Le sue tavole d'altare, S. Francesco stigmatizzato e S. Simone Stok per la chiesa di S. Maria del Carmine, un S. Pietro chiamato sulle acque a S. Pietro in Banchi, firmata e datata 1600, viste ancora dal Ratti, furono sostituite fra il sec. XVIII e il XIX con altre di medesimo soggetto e diverso autore. Resta la pala di Ognissanti che dipinse per i padri minimi della chiesa di Gesù e Maria o S. Francesco da Paola, singolare per il soggetto che sembra una disputa teologica cui partecipano padri domenicani e minimi disposti in due schiere ai lati della tela ai piedi della figura di Cristo circondato da angeli e santi. Per il resto l'opera non si distingue né per la composizione che è sovraffollata e confusa, né tantomeno per quelle qualità pittoriche che pure anche Ratti e Alizeri riconobbero al Corte. Potrebbe essere una spenta testimonianza dottrinale dell'ultimo suo anno di vita impostagli come atto di fede dall'Inquisizione, e la presenza dei domenicani nell'iconografia del quadro rafforzerebbe l'ipotesi. Questo potrebbe anche spiegare perché sia l'unica sua opera rimasta sugli altari genovesi.
Il C. sarebbe stato maestro di Bernardo Strozzi e, per i buoni uffizi del principe di Massa, di Luciano Borzone (Soprani, p. 104). L'apprendistato dello Strozzi non è però confermato nella sua vita; su quello del Borzone il Ratti (p. 244 n.) si mostra molto incredulo per la disparità di stile dei due pittori.

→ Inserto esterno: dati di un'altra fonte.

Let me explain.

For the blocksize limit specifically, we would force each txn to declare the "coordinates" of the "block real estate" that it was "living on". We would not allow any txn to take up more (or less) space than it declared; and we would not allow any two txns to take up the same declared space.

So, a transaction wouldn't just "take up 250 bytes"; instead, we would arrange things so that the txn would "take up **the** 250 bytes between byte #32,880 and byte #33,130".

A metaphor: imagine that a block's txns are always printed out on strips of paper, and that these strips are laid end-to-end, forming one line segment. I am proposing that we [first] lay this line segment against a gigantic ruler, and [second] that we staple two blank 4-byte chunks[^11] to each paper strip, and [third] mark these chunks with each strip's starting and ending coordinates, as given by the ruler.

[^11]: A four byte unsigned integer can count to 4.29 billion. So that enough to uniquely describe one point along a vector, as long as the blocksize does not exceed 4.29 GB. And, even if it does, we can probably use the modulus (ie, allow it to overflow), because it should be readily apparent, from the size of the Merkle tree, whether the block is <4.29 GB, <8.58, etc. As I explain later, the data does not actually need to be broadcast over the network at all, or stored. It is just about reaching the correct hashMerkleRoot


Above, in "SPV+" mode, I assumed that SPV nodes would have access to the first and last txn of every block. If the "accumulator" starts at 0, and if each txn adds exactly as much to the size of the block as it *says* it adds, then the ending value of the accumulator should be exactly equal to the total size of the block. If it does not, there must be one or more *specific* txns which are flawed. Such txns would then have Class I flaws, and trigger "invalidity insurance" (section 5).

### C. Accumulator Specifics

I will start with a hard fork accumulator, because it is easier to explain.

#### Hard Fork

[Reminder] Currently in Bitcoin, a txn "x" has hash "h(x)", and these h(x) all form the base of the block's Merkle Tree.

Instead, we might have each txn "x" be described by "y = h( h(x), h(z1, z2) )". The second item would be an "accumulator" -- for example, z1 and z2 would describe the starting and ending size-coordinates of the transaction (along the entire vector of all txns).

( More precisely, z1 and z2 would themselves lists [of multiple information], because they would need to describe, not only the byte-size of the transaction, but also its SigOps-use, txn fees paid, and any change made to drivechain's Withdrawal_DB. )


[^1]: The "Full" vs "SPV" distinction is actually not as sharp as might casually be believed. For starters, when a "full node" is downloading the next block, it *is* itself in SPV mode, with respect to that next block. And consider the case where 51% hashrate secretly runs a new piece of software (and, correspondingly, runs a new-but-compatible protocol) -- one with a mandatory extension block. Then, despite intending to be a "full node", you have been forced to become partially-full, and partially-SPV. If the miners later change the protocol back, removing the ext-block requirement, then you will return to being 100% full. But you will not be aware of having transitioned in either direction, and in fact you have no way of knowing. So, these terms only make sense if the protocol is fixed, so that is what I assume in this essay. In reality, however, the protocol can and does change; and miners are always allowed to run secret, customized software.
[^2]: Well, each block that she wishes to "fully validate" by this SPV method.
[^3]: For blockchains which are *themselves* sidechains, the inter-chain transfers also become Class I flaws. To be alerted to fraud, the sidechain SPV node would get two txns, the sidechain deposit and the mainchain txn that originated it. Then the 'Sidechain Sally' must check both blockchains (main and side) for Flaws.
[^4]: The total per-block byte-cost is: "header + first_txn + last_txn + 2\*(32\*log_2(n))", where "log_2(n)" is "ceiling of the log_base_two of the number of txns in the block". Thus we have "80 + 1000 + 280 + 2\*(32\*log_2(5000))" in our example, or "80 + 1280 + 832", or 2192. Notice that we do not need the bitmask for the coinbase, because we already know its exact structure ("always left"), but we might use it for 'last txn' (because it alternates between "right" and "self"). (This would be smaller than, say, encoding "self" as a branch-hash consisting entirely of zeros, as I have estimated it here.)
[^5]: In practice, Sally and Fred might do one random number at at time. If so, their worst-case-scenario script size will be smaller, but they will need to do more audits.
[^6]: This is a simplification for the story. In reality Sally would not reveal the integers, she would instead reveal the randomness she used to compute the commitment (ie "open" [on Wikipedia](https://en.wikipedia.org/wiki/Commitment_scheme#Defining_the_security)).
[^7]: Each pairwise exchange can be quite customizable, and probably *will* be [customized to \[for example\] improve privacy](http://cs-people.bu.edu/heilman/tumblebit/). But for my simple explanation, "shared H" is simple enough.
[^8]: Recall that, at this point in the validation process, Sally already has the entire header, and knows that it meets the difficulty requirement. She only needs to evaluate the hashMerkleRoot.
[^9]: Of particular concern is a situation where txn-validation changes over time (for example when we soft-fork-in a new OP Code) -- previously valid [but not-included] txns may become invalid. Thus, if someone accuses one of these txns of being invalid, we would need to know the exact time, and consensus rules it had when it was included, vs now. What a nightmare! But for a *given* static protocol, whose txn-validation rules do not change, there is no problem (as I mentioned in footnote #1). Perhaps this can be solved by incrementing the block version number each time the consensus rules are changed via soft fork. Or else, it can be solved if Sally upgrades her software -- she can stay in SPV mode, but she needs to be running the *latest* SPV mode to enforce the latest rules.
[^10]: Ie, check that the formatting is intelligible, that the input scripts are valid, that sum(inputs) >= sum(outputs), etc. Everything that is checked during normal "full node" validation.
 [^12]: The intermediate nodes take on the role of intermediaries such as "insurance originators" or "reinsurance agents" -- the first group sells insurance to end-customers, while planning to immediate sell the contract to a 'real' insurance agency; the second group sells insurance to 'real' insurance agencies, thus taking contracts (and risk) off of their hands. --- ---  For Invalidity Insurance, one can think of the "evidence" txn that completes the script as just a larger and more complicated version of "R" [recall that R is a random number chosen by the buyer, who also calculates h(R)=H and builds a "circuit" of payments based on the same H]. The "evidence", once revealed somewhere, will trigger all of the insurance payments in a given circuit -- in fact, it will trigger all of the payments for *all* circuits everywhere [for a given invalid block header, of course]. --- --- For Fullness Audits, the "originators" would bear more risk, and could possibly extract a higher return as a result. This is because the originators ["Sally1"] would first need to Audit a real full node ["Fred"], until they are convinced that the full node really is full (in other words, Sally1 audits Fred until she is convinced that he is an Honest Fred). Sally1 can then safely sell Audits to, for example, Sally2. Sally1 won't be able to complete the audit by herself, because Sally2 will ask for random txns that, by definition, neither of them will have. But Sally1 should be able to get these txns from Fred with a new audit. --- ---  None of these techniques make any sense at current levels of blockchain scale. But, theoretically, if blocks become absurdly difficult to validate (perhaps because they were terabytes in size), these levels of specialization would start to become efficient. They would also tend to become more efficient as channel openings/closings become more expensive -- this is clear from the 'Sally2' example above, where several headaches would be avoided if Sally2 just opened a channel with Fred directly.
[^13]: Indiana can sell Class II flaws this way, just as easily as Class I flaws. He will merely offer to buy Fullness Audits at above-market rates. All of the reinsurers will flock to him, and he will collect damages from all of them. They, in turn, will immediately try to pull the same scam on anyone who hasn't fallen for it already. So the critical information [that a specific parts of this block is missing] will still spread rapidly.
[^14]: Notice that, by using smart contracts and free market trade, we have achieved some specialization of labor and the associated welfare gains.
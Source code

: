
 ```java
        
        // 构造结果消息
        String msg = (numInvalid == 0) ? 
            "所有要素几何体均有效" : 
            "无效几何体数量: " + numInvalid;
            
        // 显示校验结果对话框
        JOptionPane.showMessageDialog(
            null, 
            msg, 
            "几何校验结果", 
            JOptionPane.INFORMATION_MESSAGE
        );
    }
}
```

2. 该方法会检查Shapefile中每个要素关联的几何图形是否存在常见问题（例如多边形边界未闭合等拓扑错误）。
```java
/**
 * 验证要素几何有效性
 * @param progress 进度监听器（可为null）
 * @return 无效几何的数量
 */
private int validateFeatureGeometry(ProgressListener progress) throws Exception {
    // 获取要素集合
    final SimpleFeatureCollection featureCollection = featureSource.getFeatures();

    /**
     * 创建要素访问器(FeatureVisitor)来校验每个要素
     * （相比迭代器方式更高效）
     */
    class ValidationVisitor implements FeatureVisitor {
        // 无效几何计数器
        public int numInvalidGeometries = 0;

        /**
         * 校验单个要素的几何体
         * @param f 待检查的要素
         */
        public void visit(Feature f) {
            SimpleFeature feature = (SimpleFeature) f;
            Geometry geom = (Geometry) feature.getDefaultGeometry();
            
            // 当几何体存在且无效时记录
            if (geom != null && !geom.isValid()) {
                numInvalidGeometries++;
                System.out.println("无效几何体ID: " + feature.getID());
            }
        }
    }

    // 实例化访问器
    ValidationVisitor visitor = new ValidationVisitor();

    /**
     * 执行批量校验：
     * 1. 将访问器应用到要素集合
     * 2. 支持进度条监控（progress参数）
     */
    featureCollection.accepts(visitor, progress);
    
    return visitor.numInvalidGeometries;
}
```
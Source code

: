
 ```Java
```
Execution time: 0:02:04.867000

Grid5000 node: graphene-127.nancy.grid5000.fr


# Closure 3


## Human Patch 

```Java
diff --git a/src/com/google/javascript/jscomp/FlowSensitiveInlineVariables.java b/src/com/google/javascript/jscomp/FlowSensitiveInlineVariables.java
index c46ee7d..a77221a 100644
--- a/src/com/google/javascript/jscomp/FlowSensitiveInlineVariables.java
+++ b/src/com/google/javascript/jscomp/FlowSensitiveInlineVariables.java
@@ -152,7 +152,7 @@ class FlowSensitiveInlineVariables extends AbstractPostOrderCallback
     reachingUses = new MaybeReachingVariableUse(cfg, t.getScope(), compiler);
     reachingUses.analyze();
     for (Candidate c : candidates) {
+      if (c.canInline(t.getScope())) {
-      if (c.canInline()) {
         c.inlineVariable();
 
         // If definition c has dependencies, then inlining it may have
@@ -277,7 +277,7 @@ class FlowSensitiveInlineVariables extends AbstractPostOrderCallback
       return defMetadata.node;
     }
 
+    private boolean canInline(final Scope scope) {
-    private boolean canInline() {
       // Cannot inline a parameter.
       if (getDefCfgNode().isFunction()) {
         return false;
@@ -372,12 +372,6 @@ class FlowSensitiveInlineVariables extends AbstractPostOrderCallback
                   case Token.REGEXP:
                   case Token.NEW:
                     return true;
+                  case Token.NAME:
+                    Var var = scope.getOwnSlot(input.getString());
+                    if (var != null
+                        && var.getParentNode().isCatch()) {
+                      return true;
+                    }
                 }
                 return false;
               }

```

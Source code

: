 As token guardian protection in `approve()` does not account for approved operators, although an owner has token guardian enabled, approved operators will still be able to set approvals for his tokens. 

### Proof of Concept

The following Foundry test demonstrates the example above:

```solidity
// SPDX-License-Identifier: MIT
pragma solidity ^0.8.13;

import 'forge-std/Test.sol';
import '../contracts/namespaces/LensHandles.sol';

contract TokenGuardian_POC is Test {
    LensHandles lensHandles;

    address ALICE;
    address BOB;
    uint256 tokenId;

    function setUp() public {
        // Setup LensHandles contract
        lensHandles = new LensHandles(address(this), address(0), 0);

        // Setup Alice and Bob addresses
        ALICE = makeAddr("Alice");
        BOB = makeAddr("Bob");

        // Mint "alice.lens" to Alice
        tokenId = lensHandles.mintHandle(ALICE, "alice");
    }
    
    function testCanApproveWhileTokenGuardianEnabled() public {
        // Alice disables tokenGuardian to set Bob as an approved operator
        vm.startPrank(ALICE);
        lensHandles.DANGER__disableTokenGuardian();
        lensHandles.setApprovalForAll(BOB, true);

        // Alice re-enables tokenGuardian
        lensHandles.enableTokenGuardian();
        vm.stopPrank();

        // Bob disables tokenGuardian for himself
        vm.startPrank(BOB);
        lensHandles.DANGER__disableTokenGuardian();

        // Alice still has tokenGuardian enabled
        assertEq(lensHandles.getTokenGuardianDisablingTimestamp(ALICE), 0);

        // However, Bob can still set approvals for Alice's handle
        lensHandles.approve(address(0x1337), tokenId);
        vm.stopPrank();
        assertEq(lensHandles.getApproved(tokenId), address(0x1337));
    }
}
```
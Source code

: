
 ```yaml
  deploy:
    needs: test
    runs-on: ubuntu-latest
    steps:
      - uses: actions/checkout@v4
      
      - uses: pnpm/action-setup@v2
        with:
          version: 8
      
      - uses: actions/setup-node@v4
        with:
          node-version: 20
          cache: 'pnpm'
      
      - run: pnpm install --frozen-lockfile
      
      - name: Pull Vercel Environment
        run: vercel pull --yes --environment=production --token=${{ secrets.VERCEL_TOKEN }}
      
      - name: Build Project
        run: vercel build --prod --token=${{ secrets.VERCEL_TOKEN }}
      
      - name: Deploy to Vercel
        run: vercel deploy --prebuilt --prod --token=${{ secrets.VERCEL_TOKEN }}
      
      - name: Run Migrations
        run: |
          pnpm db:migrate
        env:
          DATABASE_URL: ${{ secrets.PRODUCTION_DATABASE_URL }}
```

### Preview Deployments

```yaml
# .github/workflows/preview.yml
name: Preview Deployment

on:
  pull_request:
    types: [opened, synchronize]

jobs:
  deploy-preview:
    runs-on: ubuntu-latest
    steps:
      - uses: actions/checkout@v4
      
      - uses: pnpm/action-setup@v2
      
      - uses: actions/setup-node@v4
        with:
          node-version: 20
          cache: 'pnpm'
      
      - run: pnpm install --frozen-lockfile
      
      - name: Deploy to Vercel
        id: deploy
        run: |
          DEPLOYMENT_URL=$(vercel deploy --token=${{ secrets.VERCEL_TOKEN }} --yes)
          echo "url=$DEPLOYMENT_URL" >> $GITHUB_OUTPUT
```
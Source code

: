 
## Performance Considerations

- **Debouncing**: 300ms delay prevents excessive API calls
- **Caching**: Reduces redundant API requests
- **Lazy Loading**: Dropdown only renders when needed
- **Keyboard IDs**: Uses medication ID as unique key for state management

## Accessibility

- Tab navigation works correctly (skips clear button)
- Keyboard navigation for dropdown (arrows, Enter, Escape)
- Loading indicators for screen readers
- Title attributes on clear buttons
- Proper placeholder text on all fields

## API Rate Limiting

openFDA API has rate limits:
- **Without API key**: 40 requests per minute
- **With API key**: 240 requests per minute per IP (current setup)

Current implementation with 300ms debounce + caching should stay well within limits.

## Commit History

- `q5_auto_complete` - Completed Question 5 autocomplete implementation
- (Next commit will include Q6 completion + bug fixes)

Davide, figlio del C., avviato alla pittura dal padre, era molto giovane quando questi morì. Proseguì l'apprendistato con D. Fiasella appena quel poco che gli fu sufficiente per servirsi abilmente dei pennelli per copiare. L'opera a cui ha legato il suo nome è appunto la copia della Cena in casa del fariseo da Paolo Veronese per G. F. Spinola, poi passata con l'originale nella quadreria del doge Marcello Durazzo e tuttora conservata nella Galleria nazionale di Palazzo reale di Genova. Recentemente è stata avanzata l'ipotesi attributiva (C. Montagni-L. Pessa, Palazzo Rocca..., Genova 1981, p. 16) per una copia dal Fiasella (1617, Genova, Galleria nazionale) della Cena in casa di Simone, conservata nella quadreria del palazzo Rocca di Chiavari. Davide morì a Genova durante la peste del 1657.
Bibl.: R. Soprani-C. G. Ratti, Delle vite de' pittori... genovesi, I,Genova 1768 (rist. anast., Bologna 1969), pp. 100-104, 126, 244; F. Alizeri, Guida artist. ... di Genova, II,Genova 1847, pp. 77, 300, 1187; A. Morassi, Capolavori della pitt. a Genova, Milano-Firenze 1951, p. 20; B. Suida Manning-W. Suida, L. Cambiaso, Milano 1958, p. 202; F. Caraceni Poleggi, La committenza borghese e il manierismo a Genova, in La pittura a Genova e in Liguria..., Genova 1971, pp. 241-319; P. L. Pancrazi-G. V. Castelnoni, La basilica di S. Francesco da Paola, Genova 1971, P. A; U. Thierne-F. Becker, Künstlerlex., VII, p. 479.